## Required action
Reproduce the data exactly as given, except for any images.

## Data extracted from a collection

........

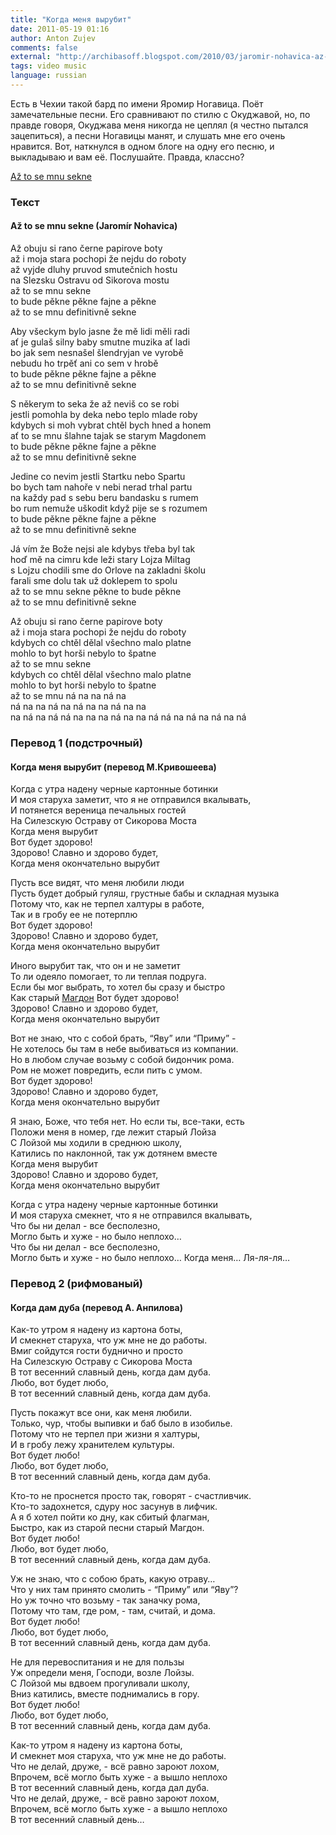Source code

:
 ```yaml
---
title: "Когда меня вырубит"
date: 2011-05-19 01:16
author: Anton Zujev
comments: false
external: "http://archibasoff.blogspot.com/2010/03/jaromir-nohavica-az-to-se-mnu-sekne.html"
tags: video music
language: russian
---
```


Есть в Чехии такой бард по имени Яромир Ногавица. Поёт замечательные песни. Его сравнивают по стилю с Окуджавой, но, по правде говоря, Окуджава меня никогда не цеплял (я честно пытался зацепиться), а песни Ногавицы манят, и слушать мне его очень нравится. Вот, наткнулся в одном блоге на одну его песню, и выкладываю и вам её. Послушайте. Правда, классно?

<div class="fotorama" data-width="100%" data-allowfullscreen="native">
  <a href="http://youtube.com/watch?v=Kx663Ld6xF4">Až to se mnu sekne</a>
</div>

### Текст

#### Až to se mnu sekne (Jaromír Nohavica)

Až obuju si rano černe papirove boty  
až i moja stara pochopi že nejdu do roboty  
až vyjde dluhy pruvod smutečnich hostu  
na Slezsku Ostravu od Sikorova mostu  
až to se mnu sekne  
to bude pěkne pěkne fajne a pěkne  
až to se mnu definitivně sekne  

Aby všeckym bylo jasne že mě lidi měli radi  
ať je gulaš silny baby smutne muzika ať ladi  
bo jak sem nesnašel šlendryjan ve vyrobě  
nebudu ho trpěť ani co sem v hrobě  
to bude pěkne pěkne fajne a pěkne  
až to se mnu definitivně sekne  

S někerym to seka že až neviš co se robi  
jestli pomohla by deka nebo teplo mlade roby  
kdybych si moh vybrat chtěl bych hned a honem  
ať to se mnu šlahne tajak se starym Magdonem  
to bude pěkne pěkne fajne a pěkne  
až to se mnu definitivně sekne  

Jedine co nevim jestli Startku nebo Spartu  
bo bych tam nahoře v nebi nerad trhal partu  
na každy pad s sebu beru bandasku s rumem  
bo rum nemuže uškodit když pije se s rozumem  
to bude pěkne pěkne fajne a pěkne  
až to se mnu definitivně sekne  

Já vím že Bože nejsi ale kdybys třeba byl tak  
hoď mě na cimru kde leži stary Lojza Miltag  
s Lojzu chodili sme do Orlove na zakladni školu  
farali sme dolu tak už doklepem to spolu  
až to se mnu sekne pěkne to bude pěkne  
až to se mnu definitivně sekne  

Až obuju si rano černe papirove boty  
až i moja stara pochopi že nejdu do roboty  
kdybych co chtěl dělal všechno malo platne  
mohlo to byt horši nebylo to špatne  
až to se mnu sekne  
kdybych co chtěl dělal všechno malo platne  
mohlo to byt horši nebylo to špatne  
až to se mnu ná na na ná na  
ná na na ná na ná na na ná na na  
na ná na ná ná na na na ná na na ná ná na ná na ná na ná  

### Перевод 1 (подстрочный)

#### Когда меня вырубит (перевод М.Кривошеева)

Когда с утра надену черные картонные ботинки  
И моя старуха заметит, что я не отправился вкалывать,  
И потянется вереница печальных гостей  
На Силезскую Остраву от Сикорова Моста  
Когда меня вырубит  
Вот будет здорово!  
Здорово! Славно и здорово будет,  
Когда меня окончательно вырубит  

Пусть все видят, что меня любили люди  
Пусть будет добрый гуляш, грустные бабы и складная музыка  
Потому что, как не терпел халтуры в работе,  
Так и в гробу ее не потерплю  
Вот будет здорово!  
Здорово! Славно и здорово будет,  
Когда меня окончательно вырубит  

Иного вырубит так, что он и не заметит  
То ли одеяло помогает, то ли теплая подруга.  
Если бы мог выбрать, то хотел бы сразу и быстро  
Как старый [Магдон](http://www.krivosheev.ru/1-HTML/Svejkovina/Nohavica/Sekne-context.html) 
Вот будет здорово!  
Здорово! Славно и здорово будет,  
Когда меня окончательно вырубит  

Вот не знаю, что с собой брать, “Яву” или “Приму” -  
Не хотелось бы там в небе выбиваться из компании.  
Но в любом случае возьму с собой бидончик рома.  
Ром не может повредить, если пить с умом.  
Вот будет здорово!  
Здорово! Славно и здорово будет,  
Когда меня окончательно вырубит  

Я знаю, Боже, что тебя нет. Но если ты, все-таки, есть  
Положи меня в номер, где лежит старый Лойза  
С Лойзой мы ходили в среднюю школу,  
Катились по наклонной, так уж дотянем вместе  
Когда меня вырубит  
Здорово! Славно и здорово будет,  
Когда меня окончательно вырубит  

Когда с утра надену черные картонные ботинки  
И моя старуха смекнет, что я не отправился вкалывать,  
Что бы ни делал - все бесполезно,  
Могло быть и хуже - но было неплохо…  
Что бы ни делал - все бесполезно,  
Могло быть и хуже - но было неплохо… Когда меня… Ля-ля-ля…  

### Перевод 2 (рифмованый)

#### Когда дам дуба (перевод А. Анпилова)

Как-то утром я надену из картона боты,  
И смекнет старуха, что уж мне не до работы.  
Вмиг сойдутся гости буднично и просто  
На Силезскую Остраву с Сикорова Моста  
В тот весенний славный день, когда дам дуба.  
Любо, вот будет любо,  
В тот весенний славный день, когда дам дуба.  

Пусть покажут все они, как меня любили.  
Только, чур, чтобы выпивки и баб было в изобилье.  
Потому что не терпел при жизни я халтуры,  
И в гробу лежу хранителем культуры.  
Вот будет любо!  
Любо, вот будет любо,  
В тот весенний славный день, когда дам дуба.  

Кто-то не проснется просто так, говорят - счастливчик.  
Кто-то задохнется, сдуру нос засунув в лифчик.  
А я б хотел пойти ко дну, как сбитый флагман,  
Быстро, как из старой песни старый Магдон.  
Вот будет любо!  
Любо, вот будет любо,  
В тот весенний славный день, когда дам дуба.  

Уж не знаю, что с собою брать, какую отраву…  
Что у них там принято смолить - “Приму” или “Яву”?  
Но уж точно что возьму - так заначку рома,  
Потому что там, где ром, - там, считай, и дома.  
Вот будет любо!  
Любо, вот будет любо,  
В тот весенний славный день, когда дам дуба.  

Не для перевоспитания и не для пользы  
Уж определи меня, Господи, возле Лойзы.  
С Лойзой мы вдвоем прогуливали школу,  
Вниз катились, вместе поднимались в гору.  
Вот будет любо!  
Любо, вот будет любо,  
В тот весенний славный день, когда дам дуба.  

Как-то утром я надену из картона боты,  
И смекнет моя старуха, что уж мне не до работы.  
Что не делай, друже, - всё равно зароют лохом,  
Впрочем, всё могло быть хуже - а вышло неплохо  
В тот весенний славный день, когда дал дуба.  
Что не делай, друже, - всё равно зароют лохом,  
Впрочем, всё могло быть хуже - а вышло неплохо  
В тот весенний славный день…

........

## Written response
Source code

:
 ```yaml
---
title: "Когда меня вырубит"
date: 2011-05-19 01:16
author: Anton Zujev
comments: false
external: "http://archibasoff.blogspot.com/2010/03/jaromir-nohavica-az-to-se-mnu-sekne.html"
tags: video music
language: russian
---
```


Есть в Чехии такой бард по имени Яромир Ногавица. Поёт замечательные песни. Его сравнивают по стилю с Окуджавой, но, по правде говоря, Окуджава меня никогда не цеплял (я честно пытался зацепиться), а песни Ногавицы манят, и слушать мне его очень нравится. Вот, наткнулся в одном блоге на одну его песню, и выкладываю и вам её. Послушайте. Правда, классно?

<div class="fotorama" data-width="100%" data-allowfullscreen="native">
  <a href="http://youtube.com/watch?v=Kx663Ld6xF4">Až to se mnu sekne</a>
</div>

### Текст

#### Až to se mnu sekne (Jaromír Nohavica)

Až obuju si rano černe papirove boty  
až i moja stara pochopi že nejdu do roboty  
až vyjde dluhy pruvod smutečnich hostu  
na Slezsku Ostravu od Sikorova mostu  
až to se mnu sekne  
to bude pěkne pěkne fajne a pěkne  
až to se mnu definitivně sekne  

Aby všeckym bylo jasne že mě lidi měli radi  
ať je gulaš silny baby smutne muzika ať ladi  
bo jak sem nesnašel šlendryjan ve vyrobě  
nebudu ho trpěť ani co sem v hrobě  
to bude pěkne pěkne fajne a pěkne  
až to se mnu definitivně sekne  

S někerym to seka že až neviš co se robi  
jestli pomohla by deka nebo teplo mlade roby  
kdybych si moh vybrat chtěl bych hned a honem  
ať to se mnu šlahne tajak se starym Magdonem  
to bude pěkne pěkne fajne a pěkne  
až to se mnu definitivně sekne  

Jedine co nevim jestli Startku nebo Spartu  
bo bych tam nahoře v nebi nerad trhal partu  
na každy pad s sebu beru bandasku s rumem  
bo rum nemuže uškodit když pije se s rozumem  
to bude pěkne pěkne fajne a pěkne  
až to se mnu definitivně sekne  

Já vím že Bože nejsi ale kdybys třeba byl tak  
hoď mě na cimru kde leži stary Lojza Miltag  
s Lojzu chodili sme do Orlove na zakladni školu  
farali sme dolu tak už doklepem to spolu  
až to se mnu sekne pěkne to bude pěkne  
až to se mnu definitivně sekne  

Až obuju si rano černe papirove boty  
až i moja stara pochopi že nejdu do roboty  
kdybych co chtěl dělal všechno malo platne  
mohlo to byt horši nebylo to špatne  
až to se mnu sekne  
kdybych co chtěl dělal všechno malo platne  
mohlo to byt horši nebylo to špatne  
až to se mnu ná na na ná na  
ná na na ná na ná na na ná na na  
na ná na ná ná na na na ná na na ná ná na ná na ná na ná  

### Перевод 1 (подстрочный)

#### Когда меня вырубит (перевод М.Кривошеева)

Когда с утра надену черные картонные ботинки  
И моя старуха заметит, что я не отправился вкалывать,  
И потянется вереница печальных гостей  
На Силезскую Остраву от Сикорова Моста  
Когда меня вырубит  
Вот будет здорово!  
Здорово! Славно и здорово будет,  
Когда меня окончательно вырубит  

Пусть все видят, что меня любили люди  
Пусть будет добрый гуляш, грустные бабы и складная музыка  
Потому что, как не терпел халтуры в работе,  
Так и в гробу ее не потерплю  
Вот будет здорово!  
Здорово! Славно и здорово будет,  
Когда меня окончательно вырубит  

Иного вырубит так, что он и не заметит  
То ли одеяло помогает, то ли теплая подруга.  
Если бы мог выбрать, то хотел бы сразу и быстро  
Как старый [Магдон](http://www.krivosheev.ru/1-HTML/Svejkovina/Nohavica/Sekne-context.html) 
Вот будет здорово!  
Здорово! Славно и здорово будет,  
Когда меня окончательно вырубит  

Вот не знаю, что с собой брать, “Яву” или “Приму” -  
Не хотелось бы там в небе выбиваться из компании.  
Но в любом случае возьму с собой бидончик рома.  
Ром не может повредить, если пить с умом.  
Вот будет здорово!  
Здорово! Славно и здорово будет,  
Когда меня окончательно вырубит  

Я знаю, Боже, что тебя нет. Но если ты, все-таки, есть  
Положи меня в номер, где лежит старый Лойза  
С Лойзой мы ходили в среднюю школу,  
Катились по наклонной, так уж дотянем вместе  
Когда меня вырубит  
Здорово! Славно и здорово будет,  
Когда меня окончательно вырубит  

Когда с утра надену черные картонные ботинки  
И моя старуха смекнет, что я не отправился вкалывать,  
Что бы ни делал - все бесполезно,  
Могло быть и хуже - но было неплохо…  
Что бы ни делал - все бесполезно,  
Могло быть и хуже - но было неплохо… Когда меня… Ля-ля-ля…  

### Перевод 2 (рифмованый)

#### Когда дам дуба (перевод А. Анпилова)

Как-то утром я надену из картона боты,  
И смекнет старуха, что уж мне не до работы.  
Вмиг сойдутся гости буднично и просто  
На Силезскую Остраву с Сикорова Моста  
В тот весенний славный день, когда дам дуба.  
Любо, вот будет любо,  
В тот весенний славный день, когда дам дуба.  

Пусть покажут все они, как меня любили.  
Только, чур, чтобы выпивки и баб было в изобилье.  
Потому что не терпел при жизни я халтуры,  
И в гробу лежу хранителем культуры.  
Вот будет любо!  
Любо, вот будет любо,  
В тот весенний славный день, когда дам дуба.  

Кто-то не проснется просто так, говорят - счастливчик.  
Кто-то задохнется, сдуру нос засунув в лифчик.  
А я б хотел пойти ко дну, как сбитый флагман,  
Быстро, как из старой песни старый Магдон.  
Вот будет любо!  
Любо, вот будет любо,  
В тот весенний славный день, когда дам дуба.  

Уж не знаю, что с собою брать, какую отраву…  
Что у них там принято смолить - “Приму” или “Яву”?  
Но уж точно что возьму - так заначку рома,  
Потому что там, где ром, - там, считай, и дома.  
Вот будет любо!  
Любо, вот будет любо,  
В тот весенний славный день, когда дам дуба.  

Не для перевоспитания и не для пользы  
Уж определи меня, Господи, возле Лойзы.  
С Лойзой мы вдвоем прогуливали школу,  
Вниз катились, вместе поднимались в гору.  
Вот будет любо!  
Любо, вот будет любо,  
В тот весенний славный день, когда дам дуба.  

Как-то утром я надену из картона боты,  
И смекнет моя старуха, что уж мне не до работы.  
Что не делай, друже, - всё равно зароют лохом,  
Впрочем, всё могло быть хуже - а вышло неплохо  
В тот весенний славный день, когда дал дуба.  
Что не делай, друже, - всё равно зароют лохом,  
Впрочем, всё могло быть хуже - а вышло неплохо  
В тот весенний славный день…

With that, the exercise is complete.